The Florida Senate
BILL ANALYSIS AND FISCAL IMPACT STATEMENT
(This document is based on the provisions contained in the legislation as of the latest date listed below.)
Prepared By: The Professional Staff of the Committee on Fiscal Policy
BILL: CS/CS/SB 236
INTRODUCER: Fiscal Policy, Banking and Insurance Committee and Senator Hutson
SUBJECT: Civil Remedies
DATE: March 20, 2023 REVISED:
ANALYST STAFF DIRECTOR REFERENCE ACTION
1. Thomas Knudson BI Fav/CS
2. Bond Cibula JU Fav/1 amendment
3. Thomas/Bond Yeatman FP Fav/CS
Please see Section IX. for Additional Information:
COMMITTEE SUBSTITUTE - Substantial Changes
I. Summary:
CS/CS/SB 236 makes the following changes to Florida’s civil justice system:
 Provides that a contingency fee multiplier for an attorney fee award is appropriate only in a
rare and exceptional circumstance, adopting the federal standard.
 Repeals Florida’s one-way attorney fee provisions for insurance cases, while maintaining the
ability to award attorney fees to an owner, contractor, subcontractor, laborer or materialman
that prevails in a claim against a construction surety bond.
 Creates a limited ability to recover attorney's fees from an insurance company after a total
coverage denial through a declaratory judgment action.

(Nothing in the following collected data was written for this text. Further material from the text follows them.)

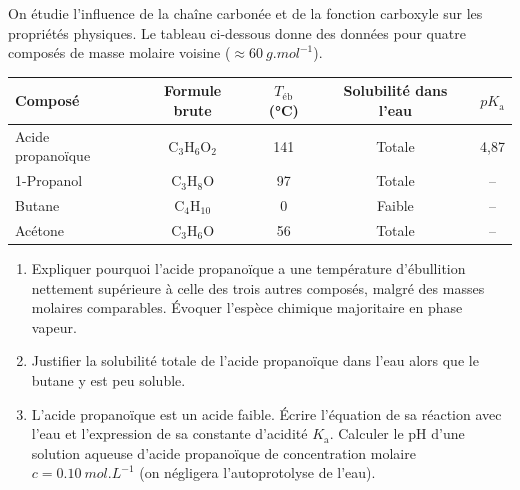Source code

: \documentclass[11pt]{article}
\begin{document}
\begin{exercice}
On étudie l'influence de la chaîne carbonée et de la fonction carboxyle sur les propriétés physiques. Le tableau ci-dessous donne des données pour quatre composés de masse molaire voisine ($\approx \SI{60}{g.mol^{-1}}$).

\begin{tabular}{lcccc}
\toprule
Composé & Formule brute & $T_{\text{éb}}$ (\si{\celsius}) & Solubilité dans l'eau & $pK_{\text{a}}$ \\
\midrule
Acide propanoïque & C$_3$H$_6$O$_2$ & 141 & Totale & 4,87 \\
1-Propanol & C$_3$H$_8$O & 97 & Totale & -- \\
Butane & C$_4$H$_{10}$ & 0 & Faible & -- \\
Acétone & C$_3$H$_6$O & 56 & Totale & -- \\
\bottomrule
\end{tabular}

\begin{enumerate}
    \item Expliquer pourquoi l'acide propanoïque a une température d'ébullition nettement supérieure à celle des trois autres composés, malgré des masses molaires comparables. Évoquer l'espèce chimique majoritaire en phase vapeur.
    \item Justifier la solubilité totale de l'acide propanoïque dans l'eau alors que le butane y est peu soluble.
    \item L'acide propanoïque est un acide faible. Écrire l'équation de sa réaction avec l'eau et l'expression de sa constante d'acidité $K_{\text{a}}$. Calculer le pH d'une solution aqueuse d'acide propanoïque de concentration molaire $c = \SI{0,10}{mol.L^{-1}}$ (on négligera l'autoprotolyse de l'eau).
\end{enumerate}
\end{exercice}
\end{document}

 Reduces the statute of limitations for general negligence cases from 4 years to 2 years, while
providing protections to servicemembers during terms of active duty which materially affect
the servicemember's ability to appear.
 Modifies Florida’s “bad faith” framework to:
o Provide an insurer has no liability for a bad faith claim if the insurer tenders the lesser of
the policy limits or the amount demanded by the claimant within 90 days after receipt of
the claim and sufficient evidence to support the claim.
o Provide that negligence alone is not enough to demonstrate bad faith.
o Require insureds, claimants, and their representatives to act in good faith with respect to
furnishing information, making demands, setting deadlines, and attempting to settle the
insurance claim.
o Allow an insurer, if there are multiple claimants in a single action, to limit the insurer’s
bad faith liability by paying the total amount of the policy limits at the outset to the court
BILL: CS/CS/SB 236 Page 2
through an interpleader action or, through binding arbitration, making the entire policy
limits available for payment to the competing third-party claimants.
 Applies the offer of judgment statute to any civil action involving an insurance contract.
 Specifies that certain evidence is admissible to calculate medical damages in personal injury
or wrongful death actions. These changes modify the collateral source rule in a way that
allows the parties to present to the finder of fact evidence of actual medical costs or evidence
that better approximates medical costs that may be incurred by a claimant.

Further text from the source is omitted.